Workstation application ANSA/META get this error dmesg:
[drm:amdgpu_gem_va_ioctl [amdgpu]] *ERROR* Couldn't update BO_VA (-16)

This is caused by:
1. create a 256MB buffer in invisible VRAM
2. CPU map the buffer and access it causes vm_fault and try to move
   it to visible VRAM
3. force visible VRAM space and traverse all VRAM bos to check if
   evicting this bo is valuable
4. when checking a VM bo (in invisible VRAM), amdgpu_vm_evictable()
   will set amdgpu_vm->evicting, but latter due to not in visible
   VRAM, won't really evict it so not add it to amdgpu_vm->evicted
5. before next CS to clear the amdgpu_vm->evicting, user VM ops
   ioctl will pass amdgpu_vm_ready() (check amdgpu_vm->evicted)
   but fail in amdgpu_vm_bo_update_mapping() (check
   amdgpu_vm->evicting) and get this error log

This error won't affect functionality as next CS will finish the
waiting VM ops.
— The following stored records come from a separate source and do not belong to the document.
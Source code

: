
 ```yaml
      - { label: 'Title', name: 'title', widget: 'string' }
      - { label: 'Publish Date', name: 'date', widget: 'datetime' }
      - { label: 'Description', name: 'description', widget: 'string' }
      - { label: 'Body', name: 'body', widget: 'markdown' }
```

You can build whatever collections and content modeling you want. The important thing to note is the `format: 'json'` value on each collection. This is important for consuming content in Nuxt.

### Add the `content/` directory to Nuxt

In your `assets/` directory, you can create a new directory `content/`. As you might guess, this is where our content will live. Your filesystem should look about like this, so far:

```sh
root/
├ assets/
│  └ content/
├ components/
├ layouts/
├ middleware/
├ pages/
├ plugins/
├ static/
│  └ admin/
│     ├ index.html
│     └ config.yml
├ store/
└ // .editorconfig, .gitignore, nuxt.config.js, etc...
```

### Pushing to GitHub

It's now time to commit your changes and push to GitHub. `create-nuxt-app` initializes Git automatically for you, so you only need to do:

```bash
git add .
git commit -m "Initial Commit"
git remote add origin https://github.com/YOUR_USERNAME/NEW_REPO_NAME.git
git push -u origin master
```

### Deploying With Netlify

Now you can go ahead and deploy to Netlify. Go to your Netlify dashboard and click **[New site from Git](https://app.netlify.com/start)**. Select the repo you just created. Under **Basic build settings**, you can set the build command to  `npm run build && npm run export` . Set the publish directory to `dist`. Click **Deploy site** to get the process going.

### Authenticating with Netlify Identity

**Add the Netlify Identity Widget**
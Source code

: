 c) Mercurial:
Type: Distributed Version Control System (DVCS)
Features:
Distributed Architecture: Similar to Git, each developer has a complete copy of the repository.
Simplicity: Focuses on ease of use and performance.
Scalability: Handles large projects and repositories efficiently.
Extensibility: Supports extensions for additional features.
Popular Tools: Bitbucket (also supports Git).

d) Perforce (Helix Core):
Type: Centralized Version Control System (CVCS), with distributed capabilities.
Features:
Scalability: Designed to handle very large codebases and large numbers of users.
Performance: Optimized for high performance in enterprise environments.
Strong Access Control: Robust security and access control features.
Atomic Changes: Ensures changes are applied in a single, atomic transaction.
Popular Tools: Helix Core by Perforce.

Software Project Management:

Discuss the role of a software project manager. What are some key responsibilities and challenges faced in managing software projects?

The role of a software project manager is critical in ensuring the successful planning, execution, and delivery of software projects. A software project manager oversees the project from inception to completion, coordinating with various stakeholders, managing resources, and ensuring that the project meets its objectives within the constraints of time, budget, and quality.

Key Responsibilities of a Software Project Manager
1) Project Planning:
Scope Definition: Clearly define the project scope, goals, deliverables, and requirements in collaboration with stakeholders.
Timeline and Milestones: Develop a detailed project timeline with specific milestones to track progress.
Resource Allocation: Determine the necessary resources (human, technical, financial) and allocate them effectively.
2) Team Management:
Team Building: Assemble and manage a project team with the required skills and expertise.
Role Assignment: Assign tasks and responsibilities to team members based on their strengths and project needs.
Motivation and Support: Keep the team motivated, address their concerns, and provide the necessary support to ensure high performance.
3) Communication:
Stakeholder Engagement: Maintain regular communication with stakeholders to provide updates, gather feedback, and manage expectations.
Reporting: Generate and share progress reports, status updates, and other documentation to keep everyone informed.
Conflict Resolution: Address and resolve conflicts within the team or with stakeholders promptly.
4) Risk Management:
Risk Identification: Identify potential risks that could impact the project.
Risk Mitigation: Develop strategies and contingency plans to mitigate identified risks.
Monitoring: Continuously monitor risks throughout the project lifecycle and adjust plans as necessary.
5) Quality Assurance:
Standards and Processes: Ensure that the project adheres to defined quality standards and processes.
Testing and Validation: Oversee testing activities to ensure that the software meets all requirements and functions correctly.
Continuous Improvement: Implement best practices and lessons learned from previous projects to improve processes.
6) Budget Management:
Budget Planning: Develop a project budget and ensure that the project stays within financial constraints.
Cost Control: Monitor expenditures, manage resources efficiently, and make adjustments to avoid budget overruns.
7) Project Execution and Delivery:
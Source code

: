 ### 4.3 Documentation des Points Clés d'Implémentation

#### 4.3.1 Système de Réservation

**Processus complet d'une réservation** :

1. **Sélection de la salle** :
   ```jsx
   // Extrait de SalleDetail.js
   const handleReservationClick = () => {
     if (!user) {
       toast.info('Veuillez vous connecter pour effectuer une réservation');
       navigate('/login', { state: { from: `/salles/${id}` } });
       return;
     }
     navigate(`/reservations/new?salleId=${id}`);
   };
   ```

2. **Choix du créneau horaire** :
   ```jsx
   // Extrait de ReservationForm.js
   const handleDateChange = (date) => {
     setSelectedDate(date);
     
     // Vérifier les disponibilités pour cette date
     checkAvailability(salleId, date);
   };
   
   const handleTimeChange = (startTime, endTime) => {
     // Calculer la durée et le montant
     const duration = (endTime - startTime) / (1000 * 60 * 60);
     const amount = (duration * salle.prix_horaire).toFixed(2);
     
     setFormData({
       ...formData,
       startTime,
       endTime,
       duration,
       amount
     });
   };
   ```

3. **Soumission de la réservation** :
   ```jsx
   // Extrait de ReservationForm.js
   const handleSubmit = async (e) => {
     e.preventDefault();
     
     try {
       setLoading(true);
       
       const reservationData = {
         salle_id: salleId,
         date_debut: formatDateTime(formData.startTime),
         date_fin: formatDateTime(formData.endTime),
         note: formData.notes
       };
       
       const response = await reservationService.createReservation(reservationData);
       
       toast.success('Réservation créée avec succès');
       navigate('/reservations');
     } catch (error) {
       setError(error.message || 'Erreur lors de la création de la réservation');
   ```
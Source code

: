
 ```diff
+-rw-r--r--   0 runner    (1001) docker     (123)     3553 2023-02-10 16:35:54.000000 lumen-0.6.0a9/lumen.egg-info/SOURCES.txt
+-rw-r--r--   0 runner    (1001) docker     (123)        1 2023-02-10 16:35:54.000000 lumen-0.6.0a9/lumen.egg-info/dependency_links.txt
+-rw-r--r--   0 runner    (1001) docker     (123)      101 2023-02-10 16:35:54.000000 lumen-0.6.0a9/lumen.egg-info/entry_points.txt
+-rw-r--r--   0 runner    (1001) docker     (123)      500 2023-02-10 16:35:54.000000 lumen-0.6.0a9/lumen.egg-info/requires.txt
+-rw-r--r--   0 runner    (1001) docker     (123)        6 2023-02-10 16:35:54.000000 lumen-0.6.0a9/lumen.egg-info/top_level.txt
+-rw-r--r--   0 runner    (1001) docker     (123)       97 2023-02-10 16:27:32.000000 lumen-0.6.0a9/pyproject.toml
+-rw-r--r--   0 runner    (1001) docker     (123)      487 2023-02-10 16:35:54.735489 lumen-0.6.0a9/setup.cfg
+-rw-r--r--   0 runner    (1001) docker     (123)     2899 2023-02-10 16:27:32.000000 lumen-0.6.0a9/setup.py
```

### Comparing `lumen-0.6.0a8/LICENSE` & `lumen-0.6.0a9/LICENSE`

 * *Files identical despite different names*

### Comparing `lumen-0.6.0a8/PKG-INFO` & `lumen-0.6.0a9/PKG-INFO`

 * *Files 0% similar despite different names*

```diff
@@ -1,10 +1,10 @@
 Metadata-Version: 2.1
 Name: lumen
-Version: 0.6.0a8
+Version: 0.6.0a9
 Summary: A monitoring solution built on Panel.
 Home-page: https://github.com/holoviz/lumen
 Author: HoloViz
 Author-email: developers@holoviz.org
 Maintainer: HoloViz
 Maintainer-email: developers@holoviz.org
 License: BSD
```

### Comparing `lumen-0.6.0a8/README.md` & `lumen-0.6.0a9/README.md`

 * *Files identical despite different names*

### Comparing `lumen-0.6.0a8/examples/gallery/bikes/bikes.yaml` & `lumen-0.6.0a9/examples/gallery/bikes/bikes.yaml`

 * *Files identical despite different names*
But we'd better make the amdgpu_vm->evicting
correctly reflact the vm status and clear the error log.

Signed-off-by: Qiang Yu <qiang.yu@amd.com>
---
 drivers/gpu/drm/amd/amdgpu/amdgpu_ttm.c | 85 ++++++++++++++-----------
 1 file changed, 47 insertions(+), 38 deletions(-)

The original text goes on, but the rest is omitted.